The Hyperion Cantos is essentially two stories. The first one split over the first two books and the second split over books three and four. The two stories are separated by about 300 years, but there are some links and even common characters. Throughout the books the characters and scenarios were consistently interesting, but the books themselves were not always so consistently good to read. The Rise of Endymion is a good example of that. There are some totally excellent sections of the book and some that could just do with being cut completely. There was a section describing the mountain ranges of a planet and I just found myself thinking, “WTF is the author expecting readers to think here? It’s a string of made up names for mountains that don’t exist. What a waste of words…”

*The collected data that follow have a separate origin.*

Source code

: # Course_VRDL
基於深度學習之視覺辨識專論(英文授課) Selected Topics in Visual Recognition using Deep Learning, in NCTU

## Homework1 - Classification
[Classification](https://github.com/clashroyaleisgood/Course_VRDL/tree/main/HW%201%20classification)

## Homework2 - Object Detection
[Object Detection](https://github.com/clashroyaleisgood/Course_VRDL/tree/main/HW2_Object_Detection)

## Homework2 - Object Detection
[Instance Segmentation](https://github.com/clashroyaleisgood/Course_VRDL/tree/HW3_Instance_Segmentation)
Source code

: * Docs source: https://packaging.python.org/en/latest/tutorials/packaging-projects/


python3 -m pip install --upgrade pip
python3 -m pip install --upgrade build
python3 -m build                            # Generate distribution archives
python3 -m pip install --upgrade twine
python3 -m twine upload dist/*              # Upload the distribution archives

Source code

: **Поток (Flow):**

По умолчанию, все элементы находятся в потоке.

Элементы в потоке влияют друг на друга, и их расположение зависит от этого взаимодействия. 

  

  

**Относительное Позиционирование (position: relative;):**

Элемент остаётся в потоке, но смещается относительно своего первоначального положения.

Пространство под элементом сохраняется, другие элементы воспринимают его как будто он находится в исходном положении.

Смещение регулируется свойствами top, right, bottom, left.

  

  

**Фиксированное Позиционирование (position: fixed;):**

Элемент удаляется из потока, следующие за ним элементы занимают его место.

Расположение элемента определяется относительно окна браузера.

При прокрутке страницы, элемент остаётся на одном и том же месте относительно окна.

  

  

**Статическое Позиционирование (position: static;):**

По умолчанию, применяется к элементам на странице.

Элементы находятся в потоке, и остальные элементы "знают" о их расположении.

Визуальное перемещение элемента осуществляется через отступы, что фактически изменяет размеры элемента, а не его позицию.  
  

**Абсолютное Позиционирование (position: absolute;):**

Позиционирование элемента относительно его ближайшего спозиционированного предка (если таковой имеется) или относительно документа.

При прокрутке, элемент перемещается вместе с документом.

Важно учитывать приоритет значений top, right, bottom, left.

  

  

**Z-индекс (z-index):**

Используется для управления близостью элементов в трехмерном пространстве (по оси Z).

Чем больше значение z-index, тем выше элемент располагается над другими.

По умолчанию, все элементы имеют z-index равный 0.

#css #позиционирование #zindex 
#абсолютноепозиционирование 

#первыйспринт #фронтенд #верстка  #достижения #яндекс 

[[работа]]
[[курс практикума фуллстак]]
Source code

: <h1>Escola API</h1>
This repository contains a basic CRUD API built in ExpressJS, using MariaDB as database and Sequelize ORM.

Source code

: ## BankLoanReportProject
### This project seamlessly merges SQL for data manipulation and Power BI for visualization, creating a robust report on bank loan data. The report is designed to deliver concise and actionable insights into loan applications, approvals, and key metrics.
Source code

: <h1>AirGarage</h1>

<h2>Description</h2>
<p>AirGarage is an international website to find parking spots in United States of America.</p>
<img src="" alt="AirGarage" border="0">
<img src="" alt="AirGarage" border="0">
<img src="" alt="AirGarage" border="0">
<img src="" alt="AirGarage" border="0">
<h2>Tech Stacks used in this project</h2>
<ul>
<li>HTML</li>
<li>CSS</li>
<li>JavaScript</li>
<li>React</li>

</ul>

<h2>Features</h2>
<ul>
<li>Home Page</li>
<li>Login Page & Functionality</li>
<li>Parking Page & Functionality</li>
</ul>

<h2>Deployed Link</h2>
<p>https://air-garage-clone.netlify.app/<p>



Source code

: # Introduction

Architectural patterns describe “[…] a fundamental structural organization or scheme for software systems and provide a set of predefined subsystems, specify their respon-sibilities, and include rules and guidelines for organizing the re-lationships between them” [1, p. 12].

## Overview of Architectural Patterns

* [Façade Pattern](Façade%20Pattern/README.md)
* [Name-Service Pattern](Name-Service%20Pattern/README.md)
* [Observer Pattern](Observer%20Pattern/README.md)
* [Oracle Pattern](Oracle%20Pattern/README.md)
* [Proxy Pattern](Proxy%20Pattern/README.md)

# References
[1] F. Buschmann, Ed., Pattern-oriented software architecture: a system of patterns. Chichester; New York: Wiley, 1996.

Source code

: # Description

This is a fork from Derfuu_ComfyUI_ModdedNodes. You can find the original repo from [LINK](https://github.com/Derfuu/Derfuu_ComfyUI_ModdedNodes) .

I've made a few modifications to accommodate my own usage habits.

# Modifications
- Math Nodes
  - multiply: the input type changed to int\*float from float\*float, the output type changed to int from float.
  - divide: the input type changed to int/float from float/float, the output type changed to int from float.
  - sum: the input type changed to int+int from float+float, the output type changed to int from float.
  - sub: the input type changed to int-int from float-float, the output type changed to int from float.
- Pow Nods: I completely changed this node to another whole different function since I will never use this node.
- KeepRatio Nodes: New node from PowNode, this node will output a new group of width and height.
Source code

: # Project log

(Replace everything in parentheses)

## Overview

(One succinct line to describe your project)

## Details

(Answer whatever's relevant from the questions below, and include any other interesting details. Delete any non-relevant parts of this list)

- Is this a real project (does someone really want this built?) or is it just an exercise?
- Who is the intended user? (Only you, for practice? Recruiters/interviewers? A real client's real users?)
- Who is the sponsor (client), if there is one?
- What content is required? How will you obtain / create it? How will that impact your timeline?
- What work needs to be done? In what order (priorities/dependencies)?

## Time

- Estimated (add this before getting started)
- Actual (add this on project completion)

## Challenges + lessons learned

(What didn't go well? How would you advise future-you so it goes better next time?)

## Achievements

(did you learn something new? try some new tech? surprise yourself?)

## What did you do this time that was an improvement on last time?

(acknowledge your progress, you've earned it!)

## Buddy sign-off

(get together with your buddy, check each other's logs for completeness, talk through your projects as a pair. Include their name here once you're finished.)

Despite the issues, I was extremely interested to see how things turned out. Who lived, who died, did the Pax/Church get exposed and overthrown… In that sense, the book delivered very well.
On reflection, the series reminds me a lot of the Dune series. A combination of exceptional high points and some rather lacklustre sections that test your loyalty. Both series are well worth the effort though…
Endymion is the third book in the Hyperion Cantos series by Dan Simmons.
After finding the last book a little patchy at times, this one returned to the same sort of pacing and thrust that made me love the first book. This story picks up nearly 300 years after the last one ends. The daughter of one of the characters from the previous book entered one of the time tombs and appeared in Hyperion 274 years later. Since then things have changed throughout the former web worlds and the church has a vested interest in keeping things the way they are. The last thing they need is a little girl, with the power to topple their stronghold on the galaxy, messing things up for them.
The timeline does jump around a little and there are always a couple of stories happening at the same time, but it is a lot more direct and easier to follow than the last book. I think this was helped by the fact I was able to read is in relatively few sittings. OK, they were spread over the best part of a month, but at least each time I picked it up I got through quite a few pages.
I’m really looking forward to the last book in the series. Fingers crossed it ends strongly…
Hyperion is the first in the Hyperion Cantos series by Dan Simmons.
What a great Sci-Fi book! A group of seven travellers are on a pilgrimage to Hyperion. Six of the seven tell the stories of how they came to be there, with the sixth story kind-of linking things together. There is no real conclusion to the story as the next book carries on the story from the point the first one ends. It was definitely written as a series!
The timeline jumps around quite a bit through the book, but in a good way. It’s not done in a confusing way.
Definitely worth a look for any Sci-Fi readers out there.
PS. I put the authors name in the title, for fear of confusing people into thinking this was about work.